*Task goal*:
Give back each line below verbatim.

*Information supplied*:
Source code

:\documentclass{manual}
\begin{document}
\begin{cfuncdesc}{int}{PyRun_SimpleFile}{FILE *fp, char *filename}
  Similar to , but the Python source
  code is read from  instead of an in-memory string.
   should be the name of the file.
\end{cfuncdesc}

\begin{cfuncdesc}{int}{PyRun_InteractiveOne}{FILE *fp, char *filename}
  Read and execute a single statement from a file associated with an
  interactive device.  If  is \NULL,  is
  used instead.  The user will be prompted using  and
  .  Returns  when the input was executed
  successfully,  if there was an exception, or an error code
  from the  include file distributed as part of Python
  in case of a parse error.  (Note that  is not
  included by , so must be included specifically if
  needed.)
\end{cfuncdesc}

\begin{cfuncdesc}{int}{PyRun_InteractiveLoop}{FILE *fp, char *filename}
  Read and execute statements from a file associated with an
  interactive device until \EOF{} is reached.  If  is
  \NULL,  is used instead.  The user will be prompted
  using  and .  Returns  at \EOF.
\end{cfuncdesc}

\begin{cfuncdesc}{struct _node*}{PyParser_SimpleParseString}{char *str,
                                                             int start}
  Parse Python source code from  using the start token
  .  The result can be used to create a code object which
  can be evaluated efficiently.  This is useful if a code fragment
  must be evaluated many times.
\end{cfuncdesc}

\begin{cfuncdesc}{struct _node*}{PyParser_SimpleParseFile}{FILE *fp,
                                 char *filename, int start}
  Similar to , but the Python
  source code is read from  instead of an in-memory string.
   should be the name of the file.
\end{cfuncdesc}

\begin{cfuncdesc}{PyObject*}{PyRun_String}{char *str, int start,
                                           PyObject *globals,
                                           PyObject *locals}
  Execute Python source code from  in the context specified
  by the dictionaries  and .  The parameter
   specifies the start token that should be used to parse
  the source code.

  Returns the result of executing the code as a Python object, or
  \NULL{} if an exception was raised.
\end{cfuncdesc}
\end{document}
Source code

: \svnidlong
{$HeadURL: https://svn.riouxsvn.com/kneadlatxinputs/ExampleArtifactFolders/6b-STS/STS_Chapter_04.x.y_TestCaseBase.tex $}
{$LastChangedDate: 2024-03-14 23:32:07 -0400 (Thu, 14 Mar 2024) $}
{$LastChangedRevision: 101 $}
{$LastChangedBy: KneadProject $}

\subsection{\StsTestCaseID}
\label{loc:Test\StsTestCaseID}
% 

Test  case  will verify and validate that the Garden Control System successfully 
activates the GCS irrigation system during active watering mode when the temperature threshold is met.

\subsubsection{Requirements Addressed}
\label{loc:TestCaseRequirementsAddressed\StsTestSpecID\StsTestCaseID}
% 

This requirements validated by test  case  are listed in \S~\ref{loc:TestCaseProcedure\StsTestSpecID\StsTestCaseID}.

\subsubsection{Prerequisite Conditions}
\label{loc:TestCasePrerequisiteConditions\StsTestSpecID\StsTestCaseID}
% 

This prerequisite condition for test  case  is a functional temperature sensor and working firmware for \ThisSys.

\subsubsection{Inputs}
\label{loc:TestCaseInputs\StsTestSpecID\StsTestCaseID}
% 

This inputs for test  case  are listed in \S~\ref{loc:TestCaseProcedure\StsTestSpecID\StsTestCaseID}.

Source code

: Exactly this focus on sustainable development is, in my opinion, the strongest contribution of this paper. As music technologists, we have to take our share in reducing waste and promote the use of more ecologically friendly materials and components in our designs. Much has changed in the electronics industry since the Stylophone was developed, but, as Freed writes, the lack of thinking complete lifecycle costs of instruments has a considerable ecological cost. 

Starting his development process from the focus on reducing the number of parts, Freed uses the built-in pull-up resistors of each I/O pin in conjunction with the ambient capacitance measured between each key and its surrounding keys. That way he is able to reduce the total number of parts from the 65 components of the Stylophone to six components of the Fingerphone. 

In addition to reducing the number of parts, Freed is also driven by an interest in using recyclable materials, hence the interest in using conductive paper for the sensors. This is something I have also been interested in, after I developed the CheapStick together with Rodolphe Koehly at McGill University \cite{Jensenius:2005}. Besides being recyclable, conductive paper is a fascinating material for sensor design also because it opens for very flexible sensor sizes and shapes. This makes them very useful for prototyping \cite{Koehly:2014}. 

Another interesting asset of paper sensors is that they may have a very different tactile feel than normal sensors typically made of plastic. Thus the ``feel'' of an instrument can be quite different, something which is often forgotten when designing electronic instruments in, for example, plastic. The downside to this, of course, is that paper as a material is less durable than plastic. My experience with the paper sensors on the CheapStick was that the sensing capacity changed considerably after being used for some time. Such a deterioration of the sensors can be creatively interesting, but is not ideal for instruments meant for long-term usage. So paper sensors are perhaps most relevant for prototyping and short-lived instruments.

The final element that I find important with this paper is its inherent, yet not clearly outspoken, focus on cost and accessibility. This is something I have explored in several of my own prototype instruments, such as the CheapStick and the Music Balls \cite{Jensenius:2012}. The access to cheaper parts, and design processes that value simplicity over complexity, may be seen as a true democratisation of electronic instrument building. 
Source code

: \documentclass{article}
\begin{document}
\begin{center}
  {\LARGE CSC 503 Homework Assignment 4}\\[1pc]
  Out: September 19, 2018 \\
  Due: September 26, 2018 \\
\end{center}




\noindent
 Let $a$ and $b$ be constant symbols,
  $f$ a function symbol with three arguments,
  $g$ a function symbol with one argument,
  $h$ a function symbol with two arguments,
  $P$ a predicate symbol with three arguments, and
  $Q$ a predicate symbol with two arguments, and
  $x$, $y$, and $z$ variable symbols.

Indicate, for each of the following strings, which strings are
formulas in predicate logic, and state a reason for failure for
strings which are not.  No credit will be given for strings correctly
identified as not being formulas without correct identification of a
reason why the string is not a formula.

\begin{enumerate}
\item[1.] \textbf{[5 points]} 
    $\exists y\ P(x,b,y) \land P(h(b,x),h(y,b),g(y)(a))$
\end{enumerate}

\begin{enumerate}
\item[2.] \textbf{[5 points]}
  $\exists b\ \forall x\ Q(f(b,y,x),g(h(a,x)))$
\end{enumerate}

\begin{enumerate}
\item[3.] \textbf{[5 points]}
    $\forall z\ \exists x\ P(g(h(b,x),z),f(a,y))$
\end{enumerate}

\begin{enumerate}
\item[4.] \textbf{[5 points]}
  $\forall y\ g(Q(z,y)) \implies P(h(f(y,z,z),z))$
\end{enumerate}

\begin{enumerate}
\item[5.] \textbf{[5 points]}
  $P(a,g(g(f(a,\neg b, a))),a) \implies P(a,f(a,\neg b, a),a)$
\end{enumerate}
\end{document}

*Worked solution*:
Source code

:\documentclass{manual}
\begin{document}
\begin{cfuncdesc}{int}{PyRun_SimpleFile}{FILE *fp, char *filename}
  Similar to , but the Python source
  code is read from  instead of an in-memory string.
   should be the name of the file.
\end{cfuncdesc}

\begin{cfuncdesc}{int}{PyRun_InteractiveOne}{FILE *fp, char *filename}
  Read and execute a single statement from a file associated with an
  interactive device.  If  is \NULL,  is
  used instead.  The user will be prompted using  and
  .  Returns  when the input was executed
  successfully,  if there was an exception, or an error code
  from the  include file distributed as part of Python
  in case of a parse error.  (Note that  is not
  included by , so must be included specifically if
  needed.)
\end{cfuncdesc}

\begin{cfuncdesc}{int}{PyRun_InteractiveLoop}{FILE *fp, char *filename}
  Read and execute statements from a file associated with an
  interactive device until \EOF{} is reached.  If  is
  \NULL,  is used instead.  The user will be prompted
  using  and .  Returns  at \EOF.
\end{cfuncdesc}

\begin{cfuncdesc}{struct _node*}{PyParser_SimpleParseString}{char *str,
                                                             int start}
  Parse Python source code from  using the start token
  .  The result can be used to create a code object which
  can be evaluated efficiently.  This is useful if a code fragment
  must be evaluated many times.
\end{cfuncdesc}

\begin{cfuncdesc}{struct _node*}{PyParser_SimpleParseFile}{FILE *fp,
                                 char *filename, int start}
  Similar to , but the Python
  source code is read from  instead of an in-memory string.
   should be the name of the file.
\end{cfuncdesc}

\begin{cfuncdesc}{PyObject*}{PyRun_String}{char *str, int start,
                                           PyObject *globals,
                                           PyObject *locals}
  Execute Python source code from  in the context specified
  by the dictionaries  and .  The parameter
   specifies the start token that should be used to parse
  the source code.

  Returns the result of executing the code as a Python object, or
  \NULL{} if an exception was raised.
\end{cfuncdesc}
\end{document}
Source code

: \svnidlong
{$HeadURL: https://svn.riouxsvn.com/kneadlatxinputs/ExampleArtifactFolders/6b-STS/STS_Chapter_04.x.y_TestCaseBase.tex $}
{$LastChangedDate: 2024-03-14 23:32:07 -0400 (Thu, 14 Mar 2024) $}
{$LastChangedRevision: 101 $}
{$LastChangedBy: KneadProject $}

\subsection{\StsTestCaseID}
\label{loc:Test\StsTestCaseID}
% 

Test  case  will verify and validate that the Garden Control System successfully 
activates the GCS irrigation system during active watering mode when the temperature threshold is met.

\subsubsection{Requirements Addressed}
\label{loc:TestCaseRequirementsAddressed\StsTestSpecID\StsTestCaseID}
% 

This requirements validated by test  case  are listed in \S~\ref{loc:TestCaseProcedure\StsTestSpecID\StsTestCaseID}.

\subsubsection{Prerequisite Conditions}
\label{loc:TestCasePrerequisiteConditions\StsTestSpecID\StsTestCaseID}
% 

This prerequisite condition for test  case  is a functional temperature sensor and working firmware for \ThisSys.

\subsubsection{Inputs}
\label{loc:TestCaseInputs\StsTestSpecID\StsTestCaseID}
% 

This inputs for test  case  are listed in \S~\ref{loc:TestCaseProcedure\StsTestSpecID\StsTestCaseID}.

Source code

: Exactly this focus on sustainable development is, in my opinion, the strongest contribution of this paper. As music technologists, we have to take our share in reducing waste and promote the use of more ecologically friendly materials and components in our designs. Much has changed in the electronics industry since the Stylophone was developed, but, as Freed writes, the lack of thinking complete lifecycle costs of instruments has a considerable ecological cost. 

Starting his development process from the focus on reducing the number of parts, Freed uses the built-in pull-up resistors of each I/O pin in conjunction with the ambient capacitance measured between each key and its surrounding keys. That way he is able to reduce the total number of parts from the 65 components of the Stylophone to six components of the Fingerphone. 

In addition to reducing the number of parts, Freed is also driven by an interest in using recyclable materials, hence the interest in using conductive paper for the sensors. This is something I have also been interested in, after I developed the CheapStick together with Rodolphe Koehly at McGill University \cite{Jensenius:2005}. Besides being recyclable, conductive paper is a fascinating material for sensor design also because it opens for very flexible sensor sizes and shapes. This makes them very useful for prototyping \cite{Koehly:2014}. 

Another interesting asset of paper sensors is that they may have a very different tactile feel than normal sensors typically made of plastic. Thus the ``feel'' of an instrument can be quite different, something which is often forgotten when designing electronic instruments in, for example, plastic. The downside to this, of course, is that paper as a material is less durable than plastic. My experience with the paper sensors on the CheapStick was that the sensing capacity changed considerably after being used for some time. Such a deterioration of the sensors can be creatively interesting, but is not ideal for instruments meant for long-term usage. So paper sensors are perhaps most relevant for prototyping and short-lived instruments.

The final element that I find important with this paper is its inherent, yet not clearly outspoken, focus on cost and accessibility. This is something I have explored in several of my own prototype instruments, such as the CheapStick and the Music Balls \cite{Jensenius:2012}. The access to cheaper parts, and design processes that value simplicity over complexity, may be seen as a true democratisation of electronic instrument building. 
Source code

: \documentclass{article}
\begin{document}
\begin{center}
  {\LARGE CSC 503 Homework Assignment 4}\\[1pc]
  Out: September 19, 2018 \\
  Due: September 26, 2018 \\
\end{center}




\noindent
 Let $a$ and $b$ be constant symbols,
  $f$ a function symbol with three arguments,
  $g$ a function symbol with one argument,
  $h$ a function symbol with two arguments,
  $P$ a predicate symbol with three arguments, and
  $Q$ a predicate symbol with two arguments, and
  $x$, $y$, and $z$ variable symbols.

Indicate, for each of the following strings, which strings are
formulas in predicate logic, and state a reason for failure for
strings which are not.  No credit will be given for strings correctly
identified as not being formulas without correct identification of a
reason why the string is not a formula.

\begin{enumerate}
\item[1.] \textbf{[5 points]} 
    $\exists y\ P(x,b,y) \land P(h(b,x),h(y,b),g(y)(a))$
\end{enumerate}

\begin{enumerate}
\item[2.] \textbf{[5 points]}
  $\exists b\ \forall x\ Q(f(b,y,x),g(h(a,x)))$
\end{enumerate}

\begin{enumerate}
\item[3.] \textbf{[5 points]}
    $\forall z\ \exists x\ P(g(h(b,x),z),f(a,y))$
\end{enumerate}

\begin{enumerate}
\item[4.] \textbf{[5 points]}
  $\forall y\ g(Q(z,y)) \implies P(h(f(y,z,z),z))$
\end{enumerate}

\begin{enumerate}
\item[5.] \textbf{[5 points]}
  $P(a,g(g(f(a,\neg b, a))),a) \implies P(a,f(a,\neg b, a),a)$
\end{enumerate}
\end{document}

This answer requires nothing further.